Suppose that $u_k\to u$ in $L^{\infty}(\mathbb{R}^n)$, and $u_k\geq 0$ for all $k\in \mathbb{N}$ How can I prove that $u\geq 0$ using the $L^{\infty}$ norm? Any help will be appreciated.

Answer 1

If the set such that $u<0$ has zero measure, then $u$ is equal (in $L^{\infty}(\mathbb{R}^{n}),$ since we identify functions that are a.e. equal) to a version which is nonnegative.
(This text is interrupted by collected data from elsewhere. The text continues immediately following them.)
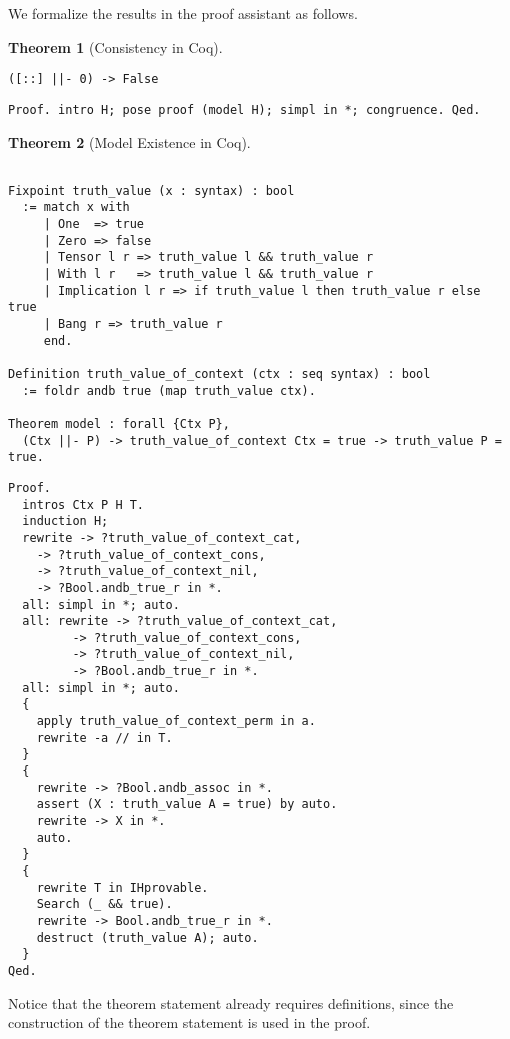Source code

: \documentclass{article}
\newtheorem{thm}{Theorem}
\theoremstyle{definition}
\begin{document}
We formalize the results in the proof assistant as follows. 

\setcounter{savethm}{\value{thm}}
\setcounter{thm}{\value{thmconsistency}}
\begin{thm}[Consistency in Coq]
\begin{verbatim}
([::] ||- 0) -> False
\end{verbatim}
\end{thm}
\noindent
\begin{verbatim}
Proof. intro H; pose proof (model H); simpl in *; congruence. Qed.
\end{verbatim}

\setcounter{thm}{\value{thmexistence}}
\begin{thm}[Model Existence in Coq]
\begin{verbatim}

Fixpoint truth_value (x : syntax) : bool
  := match x with
     | One  => true
     | Zero => false
     | Tensor l r => truth_value l && truth_value r
     | With l r   => truth_value l && truth_value r
     | Implication l r => if truth_value l then truth_value r else true
     | Bang r => truth_value r
     end.

Definition truth_value_of_context (ctx : seq syntax) : bool
  := foldr andb true (map truth_value ctx).
  
Theorem model : forall {Ctx P},
  (Ctx ||- P) -> truth_value_of_context Ctx = true -> truth_value P = true.
\end{verbatim}
\end{thm}
\begin{verbatim}
Proof.
  intros Ctx P H T.
  induction H;
  rewrite -> ?truth_value_of_context_cat,
    -> ?truth_value_of_context_cons,
    -> ?truth_value_of_context_nil,
    -> ?Bool.andb_true_r in *.
  all: simpl in *; auto.  
  all: rewrite -> ?truth_value_of_context_cat,
         -> ?truth_value_of_context_cons,
         -> ?truth_value_of_context_nil,
         -> ?Bool.andb_true_r in *.
  all: simpl in *; auto.  
  {
    apply truth_value_of_context_perm in a.
    rewrite -a // in T.
  }
  {
    rewrite -> ?Bool.andb_assoc in *.    
    assert (X : truth_value A = true) by auto.
    rewrite -> X in *.
    auto.
  }
  {
    rewrite T in IHprovable.
    Search (_ && true).
    rewrite -> Bool.andb_true_r in *.
    destruct (truth_value A); auto.
  }
Qed.
\end{verbatim}

\setcounter{thm}{\value{savethm}}

Notice that the theorem statement already requires definitions, since the construction of the theorem statement is used in the proof. 
\end{document}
Otherwise, the set $u<0$ has positive measure, and since $\{u<0\}=\bigcup_{n\geq1}\{u<-1/n\},$ and $\lim_{n\rightarrow\infty}\lambda(\{u<-1/n\})\rightarrow\lambda(\{u<0\})>0,$ there is some positive $n$ such that $\lambda(\{u<-1/n\})>0.$ But on this set, $\sup_{x\in\{u<-1/n\}}|u_{n}(x)-u(x)|>1/n,$ so $\mathrm{ess}\sup_{x\in\mathbb{R}^{n}}|u_{n}(x)-u(x)|>1/n$ and thus $u_{n}\not\rightarrow u$ in $L^{\infty}(\mathbb{R}^{n}),$ which is a contradiction.